* Exercise:
Please return each entry that follows exactly as written, and keep the pictures out.
*** Supplied records Section Begins ***
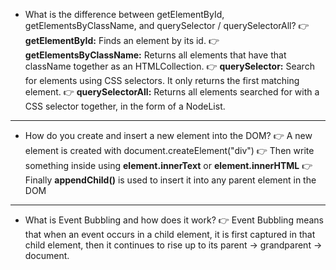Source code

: - What is the difference between getElementById, getElementsByClassName, and querySelector / querySelectorAll?
👉 **getElementById:** Finds an element by its id.
👉 **getElementsByClassName:** Returns all elements that have that className together as an HTMLCollection.
👉 **querySelector:** Search for elements using CSS selectors. It only returns the first matching element.
👉 **querySelectorAll:** Returns all elements searched for with a CSS selector together, in the form of a NodeList.

---

- How do you create and insert a new element into the DOM?
👉 A new element is created with document.createElement("div")
👉 Then write something inside using **element.innerText** or **element.innerHTML**
👉 Finally **appendChild()** is used to insert it into any parent element in the DOM

--- 

- What is Event Bubbling and how does it work?
👉 Event Bubbling means that when an event occurs in a child element, it is first captured in that child element, then it continues to rise up to its parent → grandparent → document.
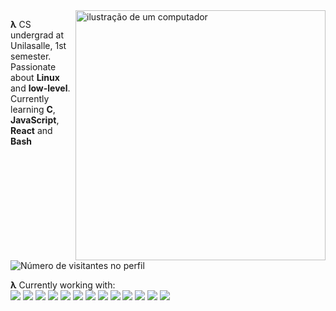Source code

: <img src="https://external-content.duckduckgo.com/iu/?u=http%3A%2F%2Fimagenpng.com%2Fwp-content%2Fuploads%2F2015%2F08%2F9.png&f=1&nofb=1&ipt=2bb138fe9af7e138e2bc10cb703dcfe64b9a543947a5e924696b7e7090881a39&ipo=images" alt="ilustração de um computador" min-width="400px" max-width="400px" width="400px" align="right">

<p align="left"> 
<strong>λ</strong> CS undergrad at Unilasalle, 1st semester. Passionate about <strong>Linux</strong> and <strong>low-level</strong>.<br>Currently learning <strong>C</strong>, <strong>JavaScript</strong>, <strong>React</strong> and <strong>Bash</strong><br><br>
<p>

<img src="https://profile-counter.glitch.me/DiogoBnfr/count.svg" alt="Número de visitantes no perfil"/>

<strong>λ</strong> Currently working with:<br>
<img src="https://img.shields.io/badge/Arch%20Linux-1793D1?logo=arch-linux&logoColor=fff&style=for-the-badge"/>
<img src="https://img.shields.io/badge/Windows-0078D6?style=for-the-badge&logo=windows&logoColor=white"/>
<img src="https://img.shields.io/badge/NeoVim-%2357A143.svg?&style=for-the-badge&logo=neovim&logoColor=white"/>
<img src="https://img.shields.io/badge/shell_script-%23121011.svg?style=for-the-badge&logo=gnu-bash&logoColor=white"/>
<img src="https://img.shields.io/badge/c-%2300599C.svg?style=for-the-badge&logo=c&logoColor=white" />
<img src="https://img.shields.io/badge/c%23-%23239120.svg?style=for-the-badge&logo=csharp&logoColor=white" />
<img src="https://img.shields.io/badge/.NET-5C2D91?style=for-the-badge&logo=.net&logoColor=white"/>
<img src="https://img.shields.io/badge/javascript-%23323330.svg?style=for-the-badge&logo=javascript&logoColor=%23F7DF1E" />
<img src="https://img.shields.io/badge/react-%2320232a.svg?style=for-the-badge&logo=react&logoColor=%2361DAFB"/>
<img src="https://img.shields.io/badge/html5-%23E34F26.svg?style=for-the-badge&logo=html5&logoColor=white" />
<img src="https://img.shields.io/badge/css3-%231572B6.svg?style=for-the-badge&logo=css3&logoColor=white" />
<img src="https://img.shields.io/badge/git-%23F05033.svg?style=for-the-badge&logo=git&logoColor=white" />
<img src="https://img.shields.io/badge/github-%23121011.svg?style=for-the-badge&logo=github&logoColor=white" />
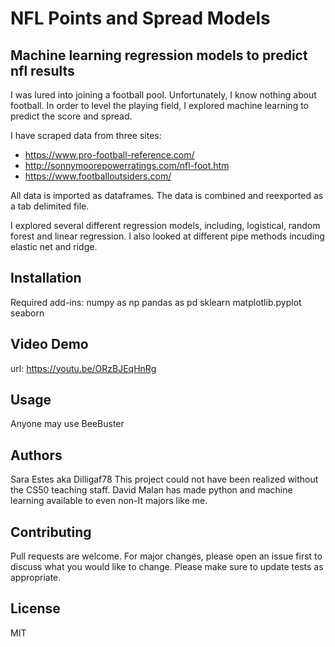# NFL Points and Spread Models
## Machine learning regression models to predict nfl results
I was lured into joining a football pool.  Unfortunately, I know nothing about football. In order to level the playing field, I explored 
machine learning to predict the score and spread.

I have scraped data from three sites:
* https://www.pro-football-reference.com/
* http://sonnymoorepowerratings.com/nfl-foot.htm
* https://www.footballoutsiders.com/

All data is imported as dataframes.  The data is combined and reexported as a tab delimited file. 

I explored several different regression models, including, logistical, random forest and linear regression.  I also looked at different
pipe methods incuding elastic net and ridge.

## Installation
Required add-ins:
numpy as np
pandas as pd
sklearn
matplotlib.pyplot
seaborn

## Video Demo
url: https://youtu.be/ORzBJEqHnRg

## Usage
Anyone may use BeeBuster

## Authors
Sara Estes aka Dilligaf78 
This project could not have been realized without the CS50 teaching staff. 
David Malan has made python and machine learning available to even non-It majors like me.

## Contributing
Pull requests are welcome. For major changes, please open an issue first to discuss what you would like to change. Please make sure to update tests as appropriate.

## License
MIT
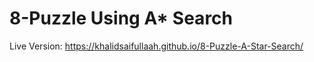 # 8-Puzzle Using A* Search
Live Version: https://khalidsaifullaah.github.io/8-Puzzle-A-Star-Search/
*** Supplied records Section Ends ***
* Answer space:
Source code

: - What is the difference between getElementById, getElementsByClassName, and querySelector / querySelectorAll?
👉 **getElementById:** Finds an element by its id.
👉 **getElementsByClassName:** Returns all elements that have that className together as an HTMLCollection.
👉 **querySelector:** Search for elements using CSS selectors. It only returns the first matching element.
👉 **querySelectorAll:** Returns all elements searched for with a CSS selector together, in the form of a NodeList.

---

- How do you create and insert a new element into the DOM?
👉 A new element is created with document.createElement("div")
👉 Then write something inside using **element.innerText** or **element.innerHTML**
👉 Finally **appendChild()** is used to insert it into any parent element in the DOM

--- 

- What is Event Bubbling and how does it work?
👉 Event Bubbling means that when an event occurs in a child element, it is first captured in that child element, then it continues to rise up to its parent → grandparent → document.
Source code

: <img src="https://external-content.duckduckgo.com/iu/?u=http%3A%2F%2Fimagenpng.com%2Fwp-content%2Fuploads%2F2015%2F08%2F9.png&f=1&nofb=1&ipt=2bb138fe9af7e138e2bc10cb703dcfe64b9a543947a5e924696b7e7090881a39&ipo=images" alt="ilustração de um computador" min-width="400px" max-width="400px" width="400px" align="right">

<p align="left"> 
<strong>λ</strong> CS undergrad at Unilasalle, 1st semester. Passionate about <strong>Linux</strong> and <strong>low-level</strong>.<br>Currently learning <strong>C</strong>, <strong>JavaScript</strong>, <strong>React</strong> and <strong>Bash</strong><br><br>
<p>

<img src="https://profile-counter.glitch.me/DiogoBnfr/count.svg" alt="Número de visitantes no perfil"/>

<strong>λ</strong> Currently working with:<br>
<img src="https://img.shields.io/badge/Arch%20Linux-1793D1?logo=arch-linux&logoColor=fff&style=for-the-badge"/>
<img src="https://img.shields.io/badge/Windows-0078D6?style=for-the-badge&logo=windows&logoColor=white"/>
<img src="https://img.shields.io/badge/NeoVim-%2357A143.svg?&style=for-the-badge&logo=neovim&logoColor=white"/>
<img src="https://img.shields.io/badge/shell_script-%23121011.svg?style=for-the-badge&logo=gnu-bash&logoColor=white"/>
<img src="https://img.shields.io/badge/c-%2300599C.svg?style=for-the-badge&logo=c&logoColor=white" />
<img src="https://img.shields.io/badge/c%23-%23239120.svg?style=for-the-badge&logo=csharp&logoColor=white" />
<img src="https://img.shields.io/badge/.NET-5C2D91?style=for-the-badge&logo=.net&logoColor=white"/>
<img src="https://img.shields.io/badge/javascript-%23323330.svg?style=for-the-badge&logo=javascript&logoColor=%23F7DF1E" />
<img src="https://img.shields.io/badge/react-%2320232a.svg?style=for-the-badge&logo=react&logoColor=%2361DAFB"/>
<img src="https://img.shields.io/badge/html5-%23E34F26.svg?style=for-the-badge&logo=html5&logoColor=white" />
<img src="https://img.shields.io/badge/css3-%231572B6.svg?style=for-the-badge&logo=css3&logoColor=white" />
<img src="https://img.shields.io/badge/git-%23F05033.svg?style=for-the-badge&logo=git&logoColor=white" />
<img src="https://img.shields.io/badge/github-%23121011.svg?style=for-the-badge&logo=github&logoColor=white" />
# NFL Points and Spread Models
## Machine learning regression models to predict nfl results
I was lured into joining a football pool.  Unfortunately, I know nothing about football. In order to level the playing field, I explored 
machine learning to predict the score and spread.

I have scraped data from three sites:
* https://www.pro-football-reference.com/
* http://sonnymoorepowerratings.com/nfl-foot.htm
* https://www.footballoutsiders.com/

All data is imported as dataframes.  The data is combined and reexported as a tab delimited file. 

I explored several different regression models, including, logistical, random forest and linear regression.  I also looked at different
pipe methods incuding elastic net and ridge.

## Installation
Required add-ins:
numpy as np
pandas as pd
sklearn
matplotlib.pyplot
seaborn

## Video Demo
url: https://youtu.be/ORzBJEqHnRg

## Usage
Anyone may use BeeBuster

## Authors
Sara Estes aka Dilligaf78 
This project could not have been realized without the CS50 teaching staff. 
David Malan has made python and machine learning available to even non-It majors like me.

## Contributing
Pull requests are welcome. For major changes, please open an issue first to discuss what you would like to change. Please make sure to update tests as appropriate.

## License
MIT
 # 8-Puzzle Using A* Search
Live Version: https://khalidsaifullaah.github.io/8-Puzzle-A-Star-Search/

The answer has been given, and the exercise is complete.